WHAT TO DO:
Write out, word for word, every line in the data below from the one containing "## Welcome!" to the one containing "You can use", both of them included.

---- ENTRIES SUPPLIED

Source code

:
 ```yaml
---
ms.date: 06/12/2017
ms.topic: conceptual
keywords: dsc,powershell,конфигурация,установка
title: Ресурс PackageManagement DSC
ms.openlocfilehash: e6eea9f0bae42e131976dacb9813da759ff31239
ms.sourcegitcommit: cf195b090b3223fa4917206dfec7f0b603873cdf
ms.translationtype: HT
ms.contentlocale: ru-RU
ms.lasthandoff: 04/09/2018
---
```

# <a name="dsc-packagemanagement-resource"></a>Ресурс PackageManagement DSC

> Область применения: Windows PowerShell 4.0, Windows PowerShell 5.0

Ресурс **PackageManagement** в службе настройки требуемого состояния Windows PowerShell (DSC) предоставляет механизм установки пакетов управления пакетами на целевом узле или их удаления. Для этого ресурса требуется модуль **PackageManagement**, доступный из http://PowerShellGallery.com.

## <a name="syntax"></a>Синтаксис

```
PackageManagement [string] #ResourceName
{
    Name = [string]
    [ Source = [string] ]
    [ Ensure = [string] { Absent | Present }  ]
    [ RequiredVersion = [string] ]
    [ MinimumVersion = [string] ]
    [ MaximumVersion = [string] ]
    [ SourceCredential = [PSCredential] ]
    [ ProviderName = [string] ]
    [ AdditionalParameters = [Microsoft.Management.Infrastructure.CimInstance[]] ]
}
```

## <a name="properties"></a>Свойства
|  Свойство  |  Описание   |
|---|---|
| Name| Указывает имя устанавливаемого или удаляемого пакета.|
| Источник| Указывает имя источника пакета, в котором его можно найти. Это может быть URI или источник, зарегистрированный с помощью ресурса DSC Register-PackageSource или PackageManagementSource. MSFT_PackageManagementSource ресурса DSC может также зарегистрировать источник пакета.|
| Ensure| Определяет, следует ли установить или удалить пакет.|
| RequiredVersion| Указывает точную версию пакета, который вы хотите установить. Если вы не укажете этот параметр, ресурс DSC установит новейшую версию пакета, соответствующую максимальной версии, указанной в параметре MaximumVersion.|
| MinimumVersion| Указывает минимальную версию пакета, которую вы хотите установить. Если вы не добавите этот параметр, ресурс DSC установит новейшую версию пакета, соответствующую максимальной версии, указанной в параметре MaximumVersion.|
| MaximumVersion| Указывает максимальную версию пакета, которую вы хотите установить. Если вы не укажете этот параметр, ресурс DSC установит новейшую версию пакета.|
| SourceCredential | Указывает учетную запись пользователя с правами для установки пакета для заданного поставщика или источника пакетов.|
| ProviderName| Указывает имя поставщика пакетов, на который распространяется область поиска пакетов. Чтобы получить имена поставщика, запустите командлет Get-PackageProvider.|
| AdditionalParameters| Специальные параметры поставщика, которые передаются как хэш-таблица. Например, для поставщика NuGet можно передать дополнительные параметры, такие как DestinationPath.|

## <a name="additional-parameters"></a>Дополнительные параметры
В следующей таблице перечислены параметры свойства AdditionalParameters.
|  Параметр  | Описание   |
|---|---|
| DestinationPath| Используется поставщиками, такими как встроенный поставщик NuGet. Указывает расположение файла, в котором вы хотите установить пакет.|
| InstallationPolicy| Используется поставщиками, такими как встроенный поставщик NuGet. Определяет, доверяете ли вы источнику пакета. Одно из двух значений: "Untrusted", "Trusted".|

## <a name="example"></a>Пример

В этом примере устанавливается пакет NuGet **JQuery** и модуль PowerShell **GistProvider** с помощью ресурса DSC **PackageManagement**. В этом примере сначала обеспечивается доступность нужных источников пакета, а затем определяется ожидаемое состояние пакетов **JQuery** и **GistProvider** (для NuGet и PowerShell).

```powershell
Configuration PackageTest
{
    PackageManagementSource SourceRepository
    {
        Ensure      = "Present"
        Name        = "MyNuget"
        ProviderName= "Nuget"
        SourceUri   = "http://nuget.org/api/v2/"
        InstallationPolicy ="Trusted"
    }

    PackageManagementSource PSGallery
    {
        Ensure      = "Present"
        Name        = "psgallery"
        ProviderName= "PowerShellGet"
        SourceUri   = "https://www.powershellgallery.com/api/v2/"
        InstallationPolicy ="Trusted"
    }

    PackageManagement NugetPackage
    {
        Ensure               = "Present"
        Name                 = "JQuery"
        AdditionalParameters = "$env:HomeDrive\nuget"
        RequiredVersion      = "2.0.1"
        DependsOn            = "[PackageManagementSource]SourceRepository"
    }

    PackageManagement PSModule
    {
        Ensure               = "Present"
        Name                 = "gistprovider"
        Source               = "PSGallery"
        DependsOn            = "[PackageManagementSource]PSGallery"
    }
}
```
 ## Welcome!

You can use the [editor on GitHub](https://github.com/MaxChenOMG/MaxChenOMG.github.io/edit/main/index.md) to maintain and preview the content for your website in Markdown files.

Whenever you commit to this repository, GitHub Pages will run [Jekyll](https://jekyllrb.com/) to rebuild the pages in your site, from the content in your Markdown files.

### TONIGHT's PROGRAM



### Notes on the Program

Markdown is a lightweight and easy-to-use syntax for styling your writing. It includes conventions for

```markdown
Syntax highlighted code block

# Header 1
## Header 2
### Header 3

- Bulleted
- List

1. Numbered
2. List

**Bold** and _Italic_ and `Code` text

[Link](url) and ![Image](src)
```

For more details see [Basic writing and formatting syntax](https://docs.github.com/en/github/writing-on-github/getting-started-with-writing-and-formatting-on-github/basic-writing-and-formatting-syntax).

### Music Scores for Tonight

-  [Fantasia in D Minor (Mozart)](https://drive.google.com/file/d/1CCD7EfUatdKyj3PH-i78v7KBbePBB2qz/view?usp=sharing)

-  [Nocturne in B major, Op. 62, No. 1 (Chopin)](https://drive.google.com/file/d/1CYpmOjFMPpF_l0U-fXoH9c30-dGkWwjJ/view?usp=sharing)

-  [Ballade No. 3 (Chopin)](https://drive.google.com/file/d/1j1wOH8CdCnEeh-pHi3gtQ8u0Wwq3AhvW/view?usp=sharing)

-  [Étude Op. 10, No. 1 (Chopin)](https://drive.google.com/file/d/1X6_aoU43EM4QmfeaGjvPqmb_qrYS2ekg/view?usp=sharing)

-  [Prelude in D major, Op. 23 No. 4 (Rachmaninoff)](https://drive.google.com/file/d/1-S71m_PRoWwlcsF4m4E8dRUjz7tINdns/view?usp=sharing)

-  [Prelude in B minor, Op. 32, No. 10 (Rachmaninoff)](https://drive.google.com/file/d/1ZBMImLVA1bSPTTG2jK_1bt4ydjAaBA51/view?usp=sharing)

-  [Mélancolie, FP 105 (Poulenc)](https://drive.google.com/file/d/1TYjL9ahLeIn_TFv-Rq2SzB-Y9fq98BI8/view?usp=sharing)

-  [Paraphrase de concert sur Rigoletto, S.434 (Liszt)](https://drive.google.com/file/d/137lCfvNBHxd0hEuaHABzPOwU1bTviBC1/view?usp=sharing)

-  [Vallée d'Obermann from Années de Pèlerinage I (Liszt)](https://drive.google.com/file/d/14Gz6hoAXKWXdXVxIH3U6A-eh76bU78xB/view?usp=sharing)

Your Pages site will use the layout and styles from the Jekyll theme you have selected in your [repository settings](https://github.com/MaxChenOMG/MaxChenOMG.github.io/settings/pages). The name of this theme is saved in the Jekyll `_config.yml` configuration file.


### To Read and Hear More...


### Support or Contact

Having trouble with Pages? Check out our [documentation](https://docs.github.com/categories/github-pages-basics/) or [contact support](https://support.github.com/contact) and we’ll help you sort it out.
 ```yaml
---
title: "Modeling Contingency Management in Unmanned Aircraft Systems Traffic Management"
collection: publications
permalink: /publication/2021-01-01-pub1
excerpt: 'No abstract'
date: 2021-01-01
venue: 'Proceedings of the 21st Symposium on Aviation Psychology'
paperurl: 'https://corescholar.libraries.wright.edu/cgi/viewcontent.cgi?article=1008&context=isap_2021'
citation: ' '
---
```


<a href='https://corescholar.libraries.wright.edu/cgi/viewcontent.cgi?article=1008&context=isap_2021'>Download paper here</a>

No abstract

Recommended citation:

--------

RESULT FOR THIS TASK:
 ## Welcome!

You can use the [editor on GitHub](https://github.com/MaxChenOMG/MaxChenOMG.github.io/edit/main/index.md) to maintain and preview the content for your website in Markdown files.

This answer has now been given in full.